Sunday, March 8, 2009

Mya Responds

Marcello Rossi, of Mya DVD, has graciously responded to some of the questions I sent to him about the company and some of the comments I've made here in an earlier entry.

Here are the summaries:

1) The owner of Mya is not Michele de Angelis, as I thought (de Angelis was the co-owner of NoShame), but Salvatore Alongi, who worked for NoShame, as did Marcello Rossi. There is no formal relationship, however, between the companies. NoShame is out of business in Italy, just as in the USA.

2) Mya releases have to be, indeed, budget conscious. Part of this is due to a significant drop in DVD sales overall.

3) The missing frames in Mya's presentation of FOUR FLIES ON GREY VELVET were in the original negative and due to damage at the beginning and end of reels. I still want to ask a follow-up question on this issue in an interview I'd like to do with Mr. Rossi, but from his response, it appears the missing seconds (which may be less than 40) were not on the negative. [Another update: I've checked the scenes that have been mentioned as cut. I counted 12 seconds missing from the two connecting scenes that follow the burglary of Roberto's house beginning at 21:36, then 12 seconds from the party scene that follows the murder in the park, and 17 seconds from the two connected scenes that follows the murder in the men's room. A total of 41 seconds.]

4) The negative was not in pristine shape. A technicolor lab in Rome had to spend 40 days in cleaning it up. So, obviously, extra time and money was spent on this release.

5) The audio tone is correct. The telecine was 24 fps and the NTSC presentation is 24 fps. The German DVD is presented at 25 fps, so one can't go by that, as the tone will be obviously higher.... This is sure to be a controversial response, as there are posters on message boards who swear that the tone is off and are considerably bothered by this. As I have stated, I wasn't able to spot anything that stood out as being off, except for a brief snippet of Morricone's music in the end credits, where there is a warble. [I have since gone over this again, and the warble is present in the Italian audio, too, both before and during the end credits.]
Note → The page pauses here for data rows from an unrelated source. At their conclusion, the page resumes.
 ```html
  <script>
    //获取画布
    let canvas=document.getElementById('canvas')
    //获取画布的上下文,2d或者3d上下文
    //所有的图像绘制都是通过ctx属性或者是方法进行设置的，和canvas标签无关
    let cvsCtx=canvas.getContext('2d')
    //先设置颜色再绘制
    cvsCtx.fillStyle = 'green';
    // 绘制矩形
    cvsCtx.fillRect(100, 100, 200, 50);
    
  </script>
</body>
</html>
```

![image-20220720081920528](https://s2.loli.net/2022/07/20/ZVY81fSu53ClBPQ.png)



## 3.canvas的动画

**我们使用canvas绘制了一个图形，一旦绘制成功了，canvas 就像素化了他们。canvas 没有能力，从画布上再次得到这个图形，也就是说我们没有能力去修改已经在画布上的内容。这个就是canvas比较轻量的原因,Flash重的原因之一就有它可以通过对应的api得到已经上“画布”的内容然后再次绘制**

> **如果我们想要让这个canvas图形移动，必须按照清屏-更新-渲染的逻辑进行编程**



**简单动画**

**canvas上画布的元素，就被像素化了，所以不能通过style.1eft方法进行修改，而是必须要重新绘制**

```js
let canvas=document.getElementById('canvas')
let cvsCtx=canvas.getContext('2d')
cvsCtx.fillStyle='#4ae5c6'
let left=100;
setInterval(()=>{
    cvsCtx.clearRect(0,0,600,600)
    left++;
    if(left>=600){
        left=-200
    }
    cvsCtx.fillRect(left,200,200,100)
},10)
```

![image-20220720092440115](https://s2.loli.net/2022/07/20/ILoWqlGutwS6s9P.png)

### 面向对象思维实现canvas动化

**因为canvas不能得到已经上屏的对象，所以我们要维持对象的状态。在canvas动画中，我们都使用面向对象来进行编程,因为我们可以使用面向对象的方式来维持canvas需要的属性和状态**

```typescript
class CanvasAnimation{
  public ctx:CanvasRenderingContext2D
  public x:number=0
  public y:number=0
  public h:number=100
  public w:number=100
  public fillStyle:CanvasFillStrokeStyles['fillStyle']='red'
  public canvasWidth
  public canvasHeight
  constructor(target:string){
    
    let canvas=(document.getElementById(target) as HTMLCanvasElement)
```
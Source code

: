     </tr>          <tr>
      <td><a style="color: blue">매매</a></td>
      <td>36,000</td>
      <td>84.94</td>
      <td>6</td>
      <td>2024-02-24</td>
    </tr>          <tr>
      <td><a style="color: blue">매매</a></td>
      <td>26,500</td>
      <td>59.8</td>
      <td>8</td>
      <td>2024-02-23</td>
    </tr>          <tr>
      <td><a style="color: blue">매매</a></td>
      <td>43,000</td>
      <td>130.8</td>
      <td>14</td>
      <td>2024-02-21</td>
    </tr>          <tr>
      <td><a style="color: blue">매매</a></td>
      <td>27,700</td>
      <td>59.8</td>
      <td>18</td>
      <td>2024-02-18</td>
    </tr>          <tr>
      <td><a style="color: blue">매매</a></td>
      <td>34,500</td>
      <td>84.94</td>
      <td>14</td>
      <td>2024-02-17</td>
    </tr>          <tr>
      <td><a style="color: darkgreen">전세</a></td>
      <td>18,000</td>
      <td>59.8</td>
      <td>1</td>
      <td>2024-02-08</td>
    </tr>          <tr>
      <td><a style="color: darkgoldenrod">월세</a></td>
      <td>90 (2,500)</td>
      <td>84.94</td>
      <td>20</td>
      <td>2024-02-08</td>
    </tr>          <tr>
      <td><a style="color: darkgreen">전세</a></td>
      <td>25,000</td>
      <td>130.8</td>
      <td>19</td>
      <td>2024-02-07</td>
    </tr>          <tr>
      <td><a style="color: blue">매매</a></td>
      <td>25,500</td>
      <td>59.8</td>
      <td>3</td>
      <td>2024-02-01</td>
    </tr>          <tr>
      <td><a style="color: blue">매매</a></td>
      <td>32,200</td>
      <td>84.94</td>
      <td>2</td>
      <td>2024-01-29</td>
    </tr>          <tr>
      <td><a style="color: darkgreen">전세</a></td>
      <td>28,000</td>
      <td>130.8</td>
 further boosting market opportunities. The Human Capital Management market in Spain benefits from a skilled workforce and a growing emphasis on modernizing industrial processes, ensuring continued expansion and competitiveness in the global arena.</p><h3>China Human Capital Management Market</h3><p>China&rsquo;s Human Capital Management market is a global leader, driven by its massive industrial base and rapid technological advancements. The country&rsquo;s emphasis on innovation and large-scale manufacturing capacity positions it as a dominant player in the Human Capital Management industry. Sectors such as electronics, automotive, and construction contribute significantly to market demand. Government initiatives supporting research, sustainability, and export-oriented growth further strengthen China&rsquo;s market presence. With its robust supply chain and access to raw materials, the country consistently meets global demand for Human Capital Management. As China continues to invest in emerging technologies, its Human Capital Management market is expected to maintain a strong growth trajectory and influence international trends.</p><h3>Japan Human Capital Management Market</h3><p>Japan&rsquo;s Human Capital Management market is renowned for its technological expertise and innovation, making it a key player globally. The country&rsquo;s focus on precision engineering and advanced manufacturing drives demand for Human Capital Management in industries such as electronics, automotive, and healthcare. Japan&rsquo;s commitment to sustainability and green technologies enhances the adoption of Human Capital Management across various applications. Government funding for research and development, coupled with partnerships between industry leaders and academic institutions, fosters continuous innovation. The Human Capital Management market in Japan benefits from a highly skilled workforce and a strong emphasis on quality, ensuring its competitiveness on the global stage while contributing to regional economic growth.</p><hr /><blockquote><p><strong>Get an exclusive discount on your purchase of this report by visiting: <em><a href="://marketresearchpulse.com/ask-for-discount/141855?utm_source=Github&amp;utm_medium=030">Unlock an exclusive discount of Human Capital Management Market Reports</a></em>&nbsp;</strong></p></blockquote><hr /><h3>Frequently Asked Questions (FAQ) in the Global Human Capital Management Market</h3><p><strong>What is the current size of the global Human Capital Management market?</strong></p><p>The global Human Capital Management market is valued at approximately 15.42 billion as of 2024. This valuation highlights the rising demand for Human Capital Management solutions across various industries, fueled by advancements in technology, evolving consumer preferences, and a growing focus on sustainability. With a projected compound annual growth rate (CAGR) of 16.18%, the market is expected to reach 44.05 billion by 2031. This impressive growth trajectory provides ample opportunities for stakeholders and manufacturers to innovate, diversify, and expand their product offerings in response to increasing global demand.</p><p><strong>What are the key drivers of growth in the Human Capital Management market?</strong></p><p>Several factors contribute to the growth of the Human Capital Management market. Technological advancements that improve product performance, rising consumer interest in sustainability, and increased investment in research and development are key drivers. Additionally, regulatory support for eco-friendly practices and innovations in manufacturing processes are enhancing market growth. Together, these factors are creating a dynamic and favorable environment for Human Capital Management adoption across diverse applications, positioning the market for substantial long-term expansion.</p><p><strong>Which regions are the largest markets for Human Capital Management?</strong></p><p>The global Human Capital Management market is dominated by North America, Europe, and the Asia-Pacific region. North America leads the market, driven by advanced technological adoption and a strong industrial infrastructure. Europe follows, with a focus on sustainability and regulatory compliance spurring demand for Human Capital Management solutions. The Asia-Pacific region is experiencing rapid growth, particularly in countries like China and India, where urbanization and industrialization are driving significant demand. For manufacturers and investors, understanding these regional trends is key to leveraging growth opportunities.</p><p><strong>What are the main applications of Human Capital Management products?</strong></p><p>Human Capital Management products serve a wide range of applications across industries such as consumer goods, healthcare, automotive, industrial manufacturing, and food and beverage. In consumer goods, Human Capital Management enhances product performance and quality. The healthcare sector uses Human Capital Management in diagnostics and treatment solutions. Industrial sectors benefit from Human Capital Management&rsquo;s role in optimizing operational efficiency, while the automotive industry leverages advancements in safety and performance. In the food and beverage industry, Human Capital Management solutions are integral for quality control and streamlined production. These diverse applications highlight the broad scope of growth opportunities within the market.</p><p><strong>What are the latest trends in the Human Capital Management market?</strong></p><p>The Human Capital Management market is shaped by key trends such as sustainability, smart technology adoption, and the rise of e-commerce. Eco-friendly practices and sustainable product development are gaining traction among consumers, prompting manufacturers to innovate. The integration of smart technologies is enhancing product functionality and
6) The color-timing in the park scene is correct and as originally intended.

7) The setting of the paragraphs on the back are correct. A space separation was given between the plot and the commentary section, and also the last section that addressed the restoration. Also, the separation between "Velvet" and "finally" is present, but not that visible due to the italization of "Velvet."

I thank Mr. Rossi for taking the time to respond and hope to have an interview with him and Salvatore Alongi in the near future. A thanks to Mike Den Boer for initiating the communication.

1 comment:

  1. While the 41 seconds of visual material lost through damage at reel changes is comprehensible, the "explanation" about the pitch is simply inaccurate.

    5) The pitch for the Mya English audio *is* a semitone flat, compared to the original theatrical/NTSC 24fps Italian track. The opening and closing music of the English audio come from the correct Italian track, so they are fine. In between these "bookends," the English audio apparently comes from the well-known private German PAL disc of FLIES, and slowed from PAL's 25fps to theatrical/NTSC 24fps. That would have been fine except for one thing: the German PAL disc had previously been pitch corrected: as we have it, it is in +4% PAL speed-up but digitally lowered 4% to original theatrical *pitch* (many PAL DVD companies do this to reduce the strange sound of the overly high pitch at PAL speed-up--an example being Medusa's brilliant 2008 PAL transfer of L'ORRIBILE SEGRETO DEL DR. HICHCOCK); so the German PAL FLIES sounded correct to the ear while actually running at PAL speed-up. Because of that pitch-correction, when Mya used and time-synched the English audio from the PAL disc to the 24fps film source, the speed was correct but the *pitch* came out a semitone (4%) too *low* compared to the original Italian audio track. It is easy to hear by comparing the very flat Mya English and correct Italian accompanying music within the film (not the titles which, as I said, are from the original Italian 24fps).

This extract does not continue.